M. [F] conclut à la confirmation du jugement sur ce point. Il expose qu'il a été invité à discuter, le 12 juin 2018, avec Me [N] [M] « de la nouvelle structure de l'investissement » ; que si violation du secret professionnel il devait y avoir, elle ne pourrait qu'être imputable aux avocats, ceci d'autant plus qu'ils ont discuté personnellement avec lui le contenu de l'opération ; que le secret professionnel ne lie que l'avocat et non le client ; qu'au demeurant, son action a été reconnue partiellement fondée par le tribunal, ce qui suffit à démontrer l'absence d'un quelconque abus dans le droit d'ester en justice ; qu'en tout état de cause, aucune atteinte à la réputation des appelants n'est démontrée.

Appréciation de la cour

Il doit être rappelé que le mémorandum fiscal rédigé par Me [M] et la société [X] [E] comportait un conseil en direction des personnes physiques concernées par l'opération «link » et donc de M. [F], lequel était donc fondé à s'en prévaloir pour assurer la préservation de ses droits. En conséquence, aucune méconnaissance du secret professionnel ne saurait lui être reprochée. Le jugement déféré sera donc confirmé sur ce point.

Les dispositions accessoires

Le sens du présent arrêt conduit à confirmer le jugement en ce qu'il a exactement statué sur les dépens ainsi que sur l'application de l'article 700 du code de procédure civile.
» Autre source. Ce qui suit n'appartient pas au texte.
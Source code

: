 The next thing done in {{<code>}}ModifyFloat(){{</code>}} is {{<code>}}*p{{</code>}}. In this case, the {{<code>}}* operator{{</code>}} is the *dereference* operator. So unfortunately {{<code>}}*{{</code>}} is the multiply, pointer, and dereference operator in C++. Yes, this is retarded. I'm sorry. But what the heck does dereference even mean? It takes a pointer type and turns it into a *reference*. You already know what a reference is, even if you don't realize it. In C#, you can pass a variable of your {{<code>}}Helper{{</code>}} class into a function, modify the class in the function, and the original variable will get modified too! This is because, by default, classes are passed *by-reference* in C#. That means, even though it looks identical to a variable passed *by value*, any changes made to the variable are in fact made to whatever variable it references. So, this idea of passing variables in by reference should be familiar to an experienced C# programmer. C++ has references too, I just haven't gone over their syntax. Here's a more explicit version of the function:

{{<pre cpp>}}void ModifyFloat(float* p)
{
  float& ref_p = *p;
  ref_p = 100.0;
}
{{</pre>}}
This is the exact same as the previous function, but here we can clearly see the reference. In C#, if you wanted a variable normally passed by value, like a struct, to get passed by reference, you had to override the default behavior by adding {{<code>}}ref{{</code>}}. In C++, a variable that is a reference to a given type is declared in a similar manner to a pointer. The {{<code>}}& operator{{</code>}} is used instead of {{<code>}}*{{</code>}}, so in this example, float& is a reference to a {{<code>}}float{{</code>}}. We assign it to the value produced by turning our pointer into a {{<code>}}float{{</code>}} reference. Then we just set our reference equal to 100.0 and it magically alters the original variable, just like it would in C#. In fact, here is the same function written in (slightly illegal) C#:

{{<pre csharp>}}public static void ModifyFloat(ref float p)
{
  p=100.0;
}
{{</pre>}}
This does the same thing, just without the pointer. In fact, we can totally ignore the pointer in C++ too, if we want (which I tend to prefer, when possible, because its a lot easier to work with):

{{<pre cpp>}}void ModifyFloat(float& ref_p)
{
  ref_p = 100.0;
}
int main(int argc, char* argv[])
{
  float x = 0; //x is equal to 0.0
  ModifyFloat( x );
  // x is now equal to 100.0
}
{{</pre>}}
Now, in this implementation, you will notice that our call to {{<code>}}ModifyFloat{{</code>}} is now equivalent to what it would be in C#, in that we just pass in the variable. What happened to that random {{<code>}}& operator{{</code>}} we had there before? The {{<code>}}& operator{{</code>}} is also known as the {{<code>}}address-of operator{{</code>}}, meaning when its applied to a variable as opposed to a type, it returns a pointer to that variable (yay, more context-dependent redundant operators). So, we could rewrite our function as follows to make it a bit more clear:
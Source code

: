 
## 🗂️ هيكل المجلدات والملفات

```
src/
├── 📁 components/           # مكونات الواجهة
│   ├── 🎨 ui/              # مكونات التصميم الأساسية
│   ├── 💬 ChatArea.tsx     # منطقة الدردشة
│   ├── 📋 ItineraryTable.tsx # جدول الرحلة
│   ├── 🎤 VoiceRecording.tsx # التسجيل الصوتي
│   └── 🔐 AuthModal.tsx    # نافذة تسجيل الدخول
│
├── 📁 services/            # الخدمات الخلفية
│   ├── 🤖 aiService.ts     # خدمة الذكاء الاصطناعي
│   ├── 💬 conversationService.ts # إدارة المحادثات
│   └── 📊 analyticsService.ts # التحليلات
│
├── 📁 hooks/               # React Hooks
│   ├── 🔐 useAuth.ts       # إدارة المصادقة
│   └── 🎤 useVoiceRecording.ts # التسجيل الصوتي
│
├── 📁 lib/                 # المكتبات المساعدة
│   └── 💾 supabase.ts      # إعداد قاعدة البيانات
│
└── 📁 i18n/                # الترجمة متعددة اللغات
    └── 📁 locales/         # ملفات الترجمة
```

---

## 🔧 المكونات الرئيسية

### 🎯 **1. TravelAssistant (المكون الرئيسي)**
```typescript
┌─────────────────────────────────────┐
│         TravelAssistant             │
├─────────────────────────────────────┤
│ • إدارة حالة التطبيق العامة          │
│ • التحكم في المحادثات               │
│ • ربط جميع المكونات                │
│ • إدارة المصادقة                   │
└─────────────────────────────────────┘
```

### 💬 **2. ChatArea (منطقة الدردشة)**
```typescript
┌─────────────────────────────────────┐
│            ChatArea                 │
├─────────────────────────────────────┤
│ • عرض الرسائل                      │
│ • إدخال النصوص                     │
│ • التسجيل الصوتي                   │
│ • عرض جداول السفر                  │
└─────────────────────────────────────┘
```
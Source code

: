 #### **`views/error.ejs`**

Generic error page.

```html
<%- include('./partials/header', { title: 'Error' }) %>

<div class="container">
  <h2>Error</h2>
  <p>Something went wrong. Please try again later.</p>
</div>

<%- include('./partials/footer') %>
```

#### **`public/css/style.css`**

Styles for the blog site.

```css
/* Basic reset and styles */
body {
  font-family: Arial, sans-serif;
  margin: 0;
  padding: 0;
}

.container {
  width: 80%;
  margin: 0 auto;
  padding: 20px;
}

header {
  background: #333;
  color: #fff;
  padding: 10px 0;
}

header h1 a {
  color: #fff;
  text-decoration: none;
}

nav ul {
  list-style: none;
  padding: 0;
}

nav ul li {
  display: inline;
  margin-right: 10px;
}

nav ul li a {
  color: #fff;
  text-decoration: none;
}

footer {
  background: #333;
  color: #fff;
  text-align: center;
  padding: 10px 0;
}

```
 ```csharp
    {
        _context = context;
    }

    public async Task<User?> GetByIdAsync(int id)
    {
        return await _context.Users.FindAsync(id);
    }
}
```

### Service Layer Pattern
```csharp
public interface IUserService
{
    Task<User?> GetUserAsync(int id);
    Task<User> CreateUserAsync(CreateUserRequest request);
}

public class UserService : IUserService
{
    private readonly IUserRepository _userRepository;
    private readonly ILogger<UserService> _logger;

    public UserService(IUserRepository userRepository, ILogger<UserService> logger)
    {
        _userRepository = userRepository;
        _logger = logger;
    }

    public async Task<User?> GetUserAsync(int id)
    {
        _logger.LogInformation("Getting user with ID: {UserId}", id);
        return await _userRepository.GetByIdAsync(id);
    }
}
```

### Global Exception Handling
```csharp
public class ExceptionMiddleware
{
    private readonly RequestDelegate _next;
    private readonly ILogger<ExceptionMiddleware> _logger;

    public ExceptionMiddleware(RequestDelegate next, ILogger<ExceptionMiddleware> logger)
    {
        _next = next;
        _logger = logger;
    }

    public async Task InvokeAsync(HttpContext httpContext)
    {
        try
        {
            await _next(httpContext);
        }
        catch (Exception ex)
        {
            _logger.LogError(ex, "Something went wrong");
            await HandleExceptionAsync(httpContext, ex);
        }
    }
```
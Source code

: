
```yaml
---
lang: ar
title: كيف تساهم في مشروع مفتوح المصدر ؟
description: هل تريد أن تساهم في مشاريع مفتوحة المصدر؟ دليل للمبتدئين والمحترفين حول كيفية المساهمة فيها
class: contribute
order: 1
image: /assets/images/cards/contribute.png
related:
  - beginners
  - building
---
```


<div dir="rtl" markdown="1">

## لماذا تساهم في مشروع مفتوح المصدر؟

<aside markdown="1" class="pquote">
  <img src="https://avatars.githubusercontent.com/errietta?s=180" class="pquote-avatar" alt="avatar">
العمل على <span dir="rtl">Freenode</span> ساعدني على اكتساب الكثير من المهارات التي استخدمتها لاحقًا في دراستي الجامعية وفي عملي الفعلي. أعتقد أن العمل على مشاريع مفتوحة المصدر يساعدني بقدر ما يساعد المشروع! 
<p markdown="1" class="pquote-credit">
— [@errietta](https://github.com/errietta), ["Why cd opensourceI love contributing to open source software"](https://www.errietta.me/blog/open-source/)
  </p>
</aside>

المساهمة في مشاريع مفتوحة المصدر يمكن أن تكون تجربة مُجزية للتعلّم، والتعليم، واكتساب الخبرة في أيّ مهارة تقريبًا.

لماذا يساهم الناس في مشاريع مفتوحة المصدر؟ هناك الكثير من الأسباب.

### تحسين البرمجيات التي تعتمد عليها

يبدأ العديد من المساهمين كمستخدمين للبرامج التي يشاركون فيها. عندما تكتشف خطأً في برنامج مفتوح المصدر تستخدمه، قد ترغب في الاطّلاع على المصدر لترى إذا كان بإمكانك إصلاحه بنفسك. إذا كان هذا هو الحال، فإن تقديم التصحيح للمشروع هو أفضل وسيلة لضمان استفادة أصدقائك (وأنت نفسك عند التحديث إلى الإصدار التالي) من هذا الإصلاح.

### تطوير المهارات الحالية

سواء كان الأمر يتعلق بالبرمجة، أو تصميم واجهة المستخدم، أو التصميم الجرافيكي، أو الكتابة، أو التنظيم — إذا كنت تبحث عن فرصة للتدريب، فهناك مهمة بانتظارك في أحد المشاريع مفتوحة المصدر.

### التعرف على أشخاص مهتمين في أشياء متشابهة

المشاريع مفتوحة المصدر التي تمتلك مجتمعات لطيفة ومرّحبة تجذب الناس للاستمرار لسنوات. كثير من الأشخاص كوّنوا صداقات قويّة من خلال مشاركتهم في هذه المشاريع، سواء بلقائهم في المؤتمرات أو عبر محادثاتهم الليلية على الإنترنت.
En leur qualité de partie perdante, Me [M] et la société [X] [E] et les sociétés MMA supporteront les dépens d'appel et verseront à M. [F] une indemnité complémentaire de 3000 euros au titre de leurs frais irrépétibles d'appel.

PAR CES MOTIFS,

Statuant par arrêt contradictoire, mis à disposition,

Ajoutant au jugement du 5 octobre 2023 du tribunal judiciaire d'Orléans,

Dit que Me [M] et la société [X] [E] ont commis une faute de nature à engager leur responsabilité sur le fondement de l'article 1240 du Code civil à l'égard de M. [F],

Infirme le jugement du 5 octobre 2023 du tribunal judiciaire d'Orléans en ce qu'il a condamné in solidum la société [X] [E] et Me [M] d'une part et la société MMA IARD et la société d'assurance mutuelle MMA IARD assurances mutuelles à payer à M. [F] la somme de 622'624,50 euros au titre de l'indemnisation de son préjudice lié à l'impôt payé sur la plus-value,

Confirme le jugement du 5 octobre 2023 du tribunal judiciaire d'Orléans en ses autres dispositions critiquées,

Et, statuant à nouveau du chef infirmé, et y ajoutant,

Condamne in solidum la société [X] [E] et Me [M] d'une part et la société MMA IARD et la société d'assurance mutuelle MMA IARD assurances mutuelles la somme de 788'657 euros,

Dit que la somme de 622'624,50 euros portera intérêts au taux légal du 25 septembre 2020 à la date de versement de cette indemnité en exécution provisoire du jugement,

Dit que la somme de 166'032,50 euros portera intérêts au taux légal à compter du 25 septembre 2020,

Condamne Me [M] et la société [X] [E] et la société MMA IARD et la société d'assurance mutuelle MMA IARD assurances mutuelles aux dépens d'appel,

Condamne Me [M] et la société [X] [E] et la société MMA IARD et la société d'assurance mutuelle MMA IARD assurances mutuelles à payer à M. [F] la somme de 3000 euros au titre de l'article 700 du code de procédure civile.

Arrêt signé par Madame Nathalie LAUER, Présidente de Chambre et Mme Karine DUPONT, Greffier auquel la minute de la décision a été remise par le magistrat signataire.